LinuxでJVMが見えない場合、通常は一時ディレクトリに関連した問題です。一つの可能性として、/tmp/hsperfdata_$USERディレクトリのアクセス権が正しくないことが挙げられます。その場合はディレクトリを削除し、JVMを再起動してください。attach対象プロセスは/tmpへの書き込み権限が必要です。権限がない場合、attachはサポートされません。

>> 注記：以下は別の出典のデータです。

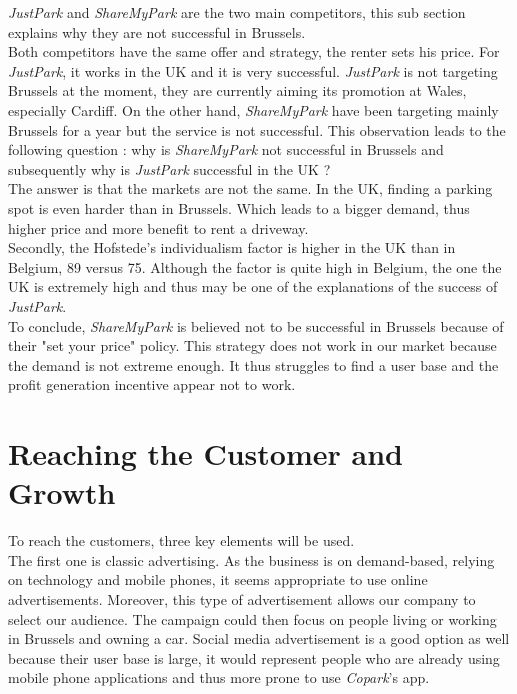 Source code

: \documentclass[12pt,a4paper,oneside]{book}
\newcommand{\bp}{\textit{Copark}}
\begin{document}
\textit{JustPark} and \textit{ShareMyPark} are the two main competitors, this sub section explains why they are not successful in Brussels.\\

Both competitors have the same offer and strategy, the renter sets his price. For \textit{JustPark}, it works in the UK and it is very successful. \textit{JustPark} is not targeting Brussels at the moment, they are currently aiming its promotion at Wales, especially Cardiff. On the other hand, \textit{ShareMyPark} have been targeting mainly Brussels for a year but the service is not successful. This observation leads to the following question : why is \textit{ShareMyPark} not successful in Brussels and subsequently why is \textit{JustPark} successful in the UK ?\\

The answer is that the markets are not the same. In the UK, finding a parking spot is even harder than in Brussels.\cite{londonpark} Which leads to a bigger demand, thus higher price and more benefit to rent a driveway.\\

Secondly, the Hofstede's individualism factor is higher in the UK than in Belgium, 89 versus 75.\cite{hukbe} Although the factor is quite high in Belgium, the one the UK is extremely high and thus may be one of the explanations of the success of \textit{JustPark}.\\

To conclude, \textit{ShareMyPark} is believed not to be successful in Brussels because of their "set your price" policy. This strategy does not work in our market because the demand is not extreme enough. It thus struggles to find a user base and the profit generation incentive appear not to work.

\section{Reaching the Customer and Growth}
To reach the customers, three key elements will be used.\\

The first one is classic advertising. As the business is on demand-based, relying on technology and mobile phones, it seems appropriate to use online advertisements. Moreover, this type of advertisement allows our company to select our audience. The campaign could then focus on people living or working in Brussels and owning a car. Social media advertisement is a good option as well because their user base is large, it would represent people who are already using mobile phone applications and thus more prone to use \bp{}'s app.\\
\end{document}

systemdを使用している場合、対象プロセスのsystemdサービスファイルでPrivateTmp=yesが設定されている可能性があります。その場合、pidファイルは別の場所に書き込まれます。attachダイアログのユーザースイッチャーでrootユーザーに切り替えるか、CLIツールをrootで使用すれば、JProfilerがこの状況に対応します。
リモートアタッチ用の自動エージェントダウンロード
リモートattachの場合、JProfilerはリモートターゲットプラットフォーム用のエージェントライブラリを必要とします。ローカルに存在しない場合、自動的にダウンロードを試みます。この操作は、https://download.ej-technologies.comへのHTTPS接続をファイアウォールがブロックしている場合や、SSL接続を中間者攻撃方式で復号して検査している場合に失敗することがあります。後者の場合、JProfilerがファイアウォールの証明書を持っていないため、HTTPS接続が失敗します。
エージェントのダウンロードエラーが発生した場合、JProfilerは手動での対処方法を提供します。ダイアログが表示され、ウェブサイトからエージェントアーカイブを手動でダウンロードし、ダウンロードしたアーカイブを指定してリモートattach操作を続行する手順が案内されます。
エージェントファイルはキャッシュされるため、これは各リモートプラットフォームごとに一度だけ必要な操作です。JProfilerがアップデートされるとエージェントが変更されるため、再度ダウンロードが必要になります。